#### [MATERIAL SUPPLIED]
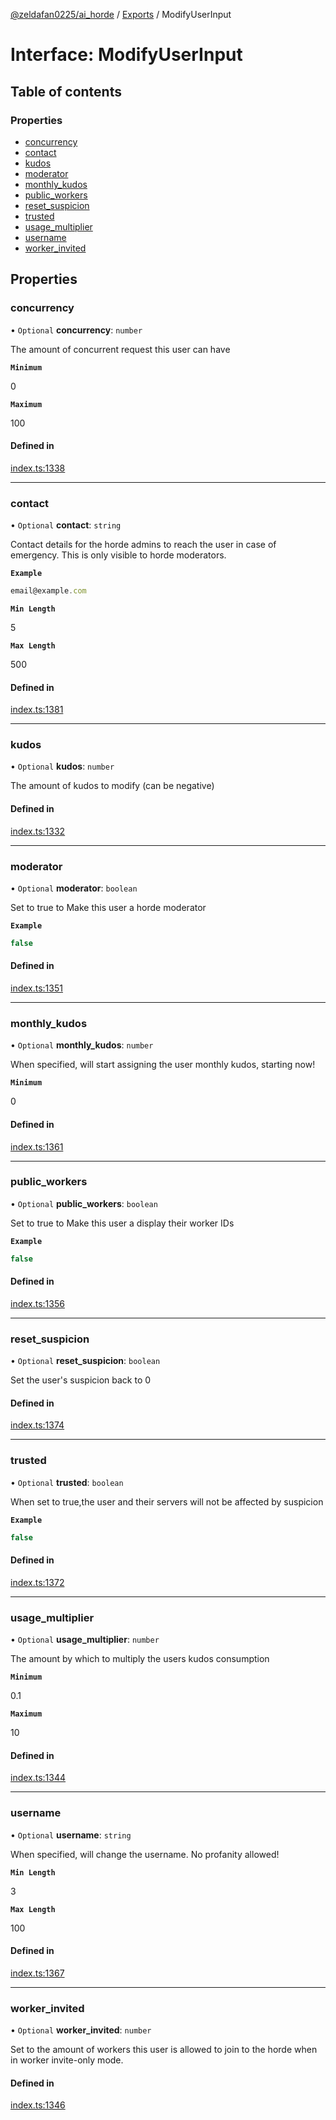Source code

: [@zeldafan0225/ai_horde](../README.md) / [Exports](../modules.md) / ModifyUserInput

# Interface: ModifyUserInput

## Table of contents

### Properties

- [concurrency](ModifyUserInput.md#concurrency)
- [contact](ModifyUserInput.md#contact)
- [kudos](ModifyUserInput.md#kudos)
- [moderator](ModifyUserInput.md#moderator)
- [monthly\_kudos](ModifyUserInput.md#monthly_kudos)
- [public\_workers](ModifyUserInput.md#public_workers)
- [reset\_suspicion](ModifyUserInput.md#reset_suspicion)
- [trusted](ModifyUserInput.md#trusted)
- [usage\_multiplier](ModifyUserInput.md#usage_multiplier)
- [username](ModifyUserInput.md#username)
- [worker\_invited](ModifyUserInput.md#worker_invited)

## Properties

### concurrency

• `Optional` **concurrency**: `number`

The amount of concurrent request this user can have

**`Minimum`**

0

**`Maximum`**

100

#### Defined in

[index.ts:1338](https://github.com/ZeldaFan0225/ai_horde/blob/89ead18/index.ts#L1338)

___

### contact

• `Optional` **contact**: `string`

Contact details for the horde admins to reach the user in case of emergency. This is only visible to horde moderators.

**`Example`**

```ts
email@example.com
```

**`Min Length`**

5

**`Max Length`**

500

#### Defined in

[index.ts:1381](https://github.com/ZeldaFan0225/ai_horde/blob/89ead18/index.ts#L1381)

___

### kudos

• `Optional` **kudos**: `number`

The amount of kudos to modify (can be negative)

#### Defined in

[index.ts:1332](https://github.com/ZeldaFan0225/ai_horde/blob/89ead18/index.ts#L1332)

___

### moderator

• `Optional` **moderator**: `boolean`

Set to true to Make this user a horde moderator

**`Example`**

```ts
false
```

#### Defined in

[index.ts:1351](https://github.com/ZeldaFan0225/ai_horde/blob/89ead18/index.ts#L1351)

___

### monthly\_kudos

• `Optional` **monthly\_kudos**: `number`

When specified, will start assigning the user monthly kudos, starting now!

**`Minimum`**

0

#### Defined in

[index.ts:1361](https://github.com/ZeldaFan0225/ai_horde/blob/89ead18/index.ts#L1361)

___

### public\_workers

• `Optional` **public\_workers**: `boolean`

Set to true to Make this user a display their worker IDs

**`Example`**

```ts
false
```

#### Defined in

[index.ts:1356](https://github.com/ZeldaFan0225/ai_horde/blob/89ead18/index.ts#L1356)

___

### reset\_suspicion

• `Optional` **reset\_suspicion**: `boolean`

Set the user's suspicion back to 0

#### Defined in

[index.ts:1374](https://github.com/ZeldaFan0225/ai_horde/blob/89ead18/index.ts#L1374)

___

### trusted

• `Optional` **trusted**: `boolean`

When set to true,the user and their servers will not be affected by suspicion

**`Example`**

```ts
false
```

#### Defined in

[index.ts:1372](https://github.com/ZeldaFan0225/ai_horde/blob/89ead18/index.ts#L1372)

___

### usage\_multiplier

• `Optional` **usage\_multiplier**: `number`

The amount by which to multiply the users kudos consumption

**`Minimum`**

0.1

**`Maximum`**

10

#### Defined in

[index.ts:1344](https://github.com/ZeldaFan0225/ai_horde/blob/89ead18/index.ts#L1344)

___

### username

• `Optional` **username**: `string`

When specified, will change the username. No profanity allowed!

**`Min Length`**

3

**`Max Length`**

100

#### Defined in

[index.ts:1367](https://github.com/ZeldaFan0225/ai_horde/blob/89ead18/index.ts#L1367)

___

### worker\_invited

• `Optional` **worker\_invited**: `number`

Set to the amount of workers this user is allowed to join to the horde when in worker invite-only mode.

#### Defined in

[index.ts:1346](https://github.com/ZeldaFan0225/ai_horde/blob/89ead18/index.ts#L1346)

#### [WHAT THE EXERCISE ASKS]
Each line above that includes the word "monthly" is to be copied.

#### [PROBLEM SOLUTION]
- [monthly\_kudos](ModifyUserInput.md#monthly_kudos)
### monthly\_kudos
• `Optional` **monthly\_kudos**: `number`
When specified, will start assigning the user monthly kudos, starting now!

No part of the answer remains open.